La gran mayoría eran niños y mujeres, entre los 20 y 35 años. En diálogo con las comunidades, en un principio se plantearon dos hipótesis: o un proceso epidémico abrupto o bien, fueron resultado de una gran violencia.

“Sobre el análisis de los restos hemos detectado que gran parte de los 13 individuos mostraban marcas cortopunzantes, lesiones perimortem, es decir en torno a la muerte, en la zona de la pelvis, en el cráneo”, precisa el bioarqueólogo. Ahí comenzó a jugar la investigación histórica y documental. Para ello fue clave el rol del Museo de Rivadavia. Su director, el historiador Gustavo Parisi, aportó que la zona del hallazgo está muy cerca de dos localidades: Reducción, que debe su nombre a que allí los españoles tenían indígenas en encomienda y, cruzando el Río Tunuyán, está La Libertad, por aquellos que lograban escapar hacia el sur: «se consideraban que pasando el río habían ganado ser libres”. Los estudios pendientes confirmarían esta principal hipótesis de la matanza. Y también darían más datos sobre quienes eran las víctimas.

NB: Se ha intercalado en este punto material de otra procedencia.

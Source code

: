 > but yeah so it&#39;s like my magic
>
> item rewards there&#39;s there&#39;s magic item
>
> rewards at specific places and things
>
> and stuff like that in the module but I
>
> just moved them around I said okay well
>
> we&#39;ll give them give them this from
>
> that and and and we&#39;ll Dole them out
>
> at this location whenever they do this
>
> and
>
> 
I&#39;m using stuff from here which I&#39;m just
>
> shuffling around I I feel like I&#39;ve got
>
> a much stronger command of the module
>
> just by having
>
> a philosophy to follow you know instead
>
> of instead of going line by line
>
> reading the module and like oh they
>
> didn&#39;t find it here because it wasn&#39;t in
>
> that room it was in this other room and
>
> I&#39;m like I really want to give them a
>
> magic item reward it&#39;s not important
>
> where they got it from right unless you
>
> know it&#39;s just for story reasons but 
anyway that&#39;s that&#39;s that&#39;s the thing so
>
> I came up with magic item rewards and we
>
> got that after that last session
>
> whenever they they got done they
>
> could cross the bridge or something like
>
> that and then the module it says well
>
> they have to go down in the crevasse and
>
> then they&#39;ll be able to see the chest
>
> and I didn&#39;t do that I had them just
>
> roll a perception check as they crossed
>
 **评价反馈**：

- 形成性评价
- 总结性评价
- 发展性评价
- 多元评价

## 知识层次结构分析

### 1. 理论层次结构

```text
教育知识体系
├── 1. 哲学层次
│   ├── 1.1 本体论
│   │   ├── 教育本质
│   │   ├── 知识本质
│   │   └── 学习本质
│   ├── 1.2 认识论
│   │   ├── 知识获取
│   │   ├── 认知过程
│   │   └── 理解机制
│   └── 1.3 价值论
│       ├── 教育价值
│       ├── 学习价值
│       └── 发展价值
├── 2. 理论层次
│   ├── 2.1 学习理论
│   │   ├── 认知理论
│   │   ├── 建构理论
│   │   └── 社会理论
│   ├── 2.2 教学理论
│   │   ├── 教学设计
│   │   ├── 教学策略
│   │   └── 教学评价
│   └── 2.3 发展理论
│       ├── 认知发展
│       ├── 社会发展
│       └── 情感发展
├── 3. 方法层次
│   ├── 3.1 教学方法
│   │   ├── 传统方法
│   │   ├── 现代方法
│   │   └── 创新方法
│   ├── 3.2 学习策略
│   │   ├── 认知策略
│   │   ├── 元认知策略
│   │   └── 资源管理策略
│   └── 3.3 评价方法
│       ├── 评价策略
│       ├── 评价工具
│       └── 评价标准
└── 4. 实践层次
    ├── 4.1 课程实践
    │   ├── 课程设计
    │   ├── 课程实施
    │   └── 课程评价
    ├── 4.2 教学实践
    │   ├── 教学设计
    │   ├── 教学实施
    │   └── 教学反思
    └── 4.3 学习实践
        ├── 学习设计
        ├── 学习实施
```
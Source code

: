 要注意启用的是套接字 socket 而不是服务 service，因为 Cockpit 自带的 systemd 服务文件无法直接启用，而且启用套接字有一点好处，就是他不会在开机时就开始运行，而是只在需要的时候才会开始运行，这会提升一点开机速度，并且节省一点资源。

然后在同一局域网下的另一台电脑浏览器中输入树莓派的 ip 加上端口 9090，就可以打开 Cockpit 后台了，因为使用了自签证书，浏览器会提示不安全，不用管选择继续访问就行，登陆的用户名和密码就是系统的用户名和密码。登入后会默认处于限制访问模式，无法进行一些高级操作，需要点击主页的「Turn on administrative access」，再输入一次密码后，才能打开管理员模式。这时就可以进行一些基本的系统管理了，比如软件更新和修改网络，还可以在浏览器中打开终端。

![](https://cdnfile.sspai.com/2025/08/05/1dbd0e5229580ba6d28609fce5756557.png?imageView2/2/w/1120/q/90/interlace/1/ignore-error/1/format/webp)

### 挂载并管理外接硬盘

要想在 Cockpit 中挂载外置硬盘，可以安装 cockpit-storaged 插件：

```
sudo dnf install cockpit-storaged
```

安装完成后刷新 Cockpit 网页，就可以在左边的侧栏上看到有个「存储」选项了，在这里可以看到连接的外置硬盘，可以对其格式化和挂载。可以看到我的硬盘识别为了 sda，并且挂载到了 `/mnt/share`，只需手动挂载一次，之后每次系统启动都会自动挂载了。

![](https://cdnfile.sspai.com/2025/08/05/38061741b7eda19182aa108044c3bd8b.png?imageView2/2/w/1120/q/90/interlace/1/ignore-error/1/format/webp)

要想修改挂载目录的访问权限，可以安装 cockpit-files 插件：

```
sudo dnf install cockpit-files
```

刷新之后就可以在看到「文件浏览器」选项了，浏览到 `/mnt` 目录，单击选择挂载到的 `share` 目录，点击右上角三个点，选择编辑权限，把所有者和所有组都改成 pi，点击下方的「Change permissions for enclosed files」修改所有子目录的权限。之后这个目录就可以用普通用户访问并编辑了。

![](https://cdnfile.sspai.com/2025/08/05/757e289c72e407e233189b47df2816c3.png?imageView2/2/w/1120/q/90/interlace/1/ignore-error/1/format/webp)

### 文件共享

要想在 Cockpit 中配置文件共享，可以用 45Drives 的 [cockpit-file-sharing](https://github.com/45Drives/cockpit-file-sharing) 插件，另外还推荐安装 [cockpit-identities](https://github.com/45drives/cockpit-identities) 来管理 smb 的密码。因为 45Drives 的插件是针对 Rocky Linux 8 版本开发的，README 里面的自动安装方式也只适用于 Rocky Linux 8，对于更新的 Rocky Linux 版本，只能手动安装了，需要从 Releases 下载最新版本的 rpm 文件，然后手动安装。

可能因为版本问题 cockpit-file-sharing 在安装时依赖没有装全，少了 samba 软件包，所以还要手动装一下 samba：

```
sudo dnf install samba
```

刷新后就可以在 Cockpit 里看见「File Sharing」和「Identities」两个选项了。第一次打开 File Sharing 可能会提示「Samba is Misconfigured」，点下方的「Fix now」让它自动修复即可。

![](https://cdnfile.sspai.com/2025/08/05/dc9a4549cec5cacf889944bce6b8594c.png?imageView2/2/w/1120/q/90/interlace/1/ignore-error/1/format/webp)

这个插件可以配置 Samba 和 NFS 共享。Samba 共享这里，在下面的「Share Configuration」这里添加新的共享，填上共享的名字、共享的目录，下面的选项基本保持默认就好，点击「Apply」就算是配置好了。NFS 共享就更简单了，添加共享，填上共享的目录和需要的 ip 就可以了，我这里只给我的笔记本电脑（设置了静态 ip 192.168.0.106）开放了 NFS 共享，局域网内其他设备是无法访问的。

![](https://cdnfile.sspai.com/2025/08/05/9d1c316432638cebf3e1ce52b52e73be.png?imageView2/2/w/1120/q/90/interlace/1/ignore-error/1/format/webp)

Una alianza con las comunidades y el objetivo de restituir los restos

Este tipo de hallazgos tienen la particularidad de tener elementos arqueológicos de importancia para el equipo científico, pero a su vez que  para las comunidades indígenas son sagrados. “Sabemos que cargamos con una historia negra como comunidad científica, tanto la arqueología como la antropología. Entonces, por lo menos nuestra mirada con Daniela y el director de Patrimonio de Mendoza, que es arqueólogo, no es desatender los reclamos de las comunidades y tomarlos seriamente, ponerlos en agenda y trabajar en esa dirección”, explica Pablo Giannotti, quien se refiere al pedido de restitución de los restos y a la necesidad de las comunidades de conocer cada detalle de los procedimientos. 

“Tenemos una alianza estratégica y hay un trabajo consensuado. Las comunidades dan su opinión que es la que dirige o marca los tiempos de este proceso de investigación. Tratando siempre de respetar las leyes y los reclamos de las propias comunidades. Ahora, la Municipalidad de Rivadavia ofreció unos terrenos muy próximos al lugar donde fueron hallados para que puedan ser restituidos. Sería excelente porque el pedido de la comunidad es que vuelvan a la tierra, en una zona próxima donde fueron hallados. Lamentablemente no se pueden volver a enterrar en el patio de la casa del vecino. La última palabra la tienen las comunidades”, concluye.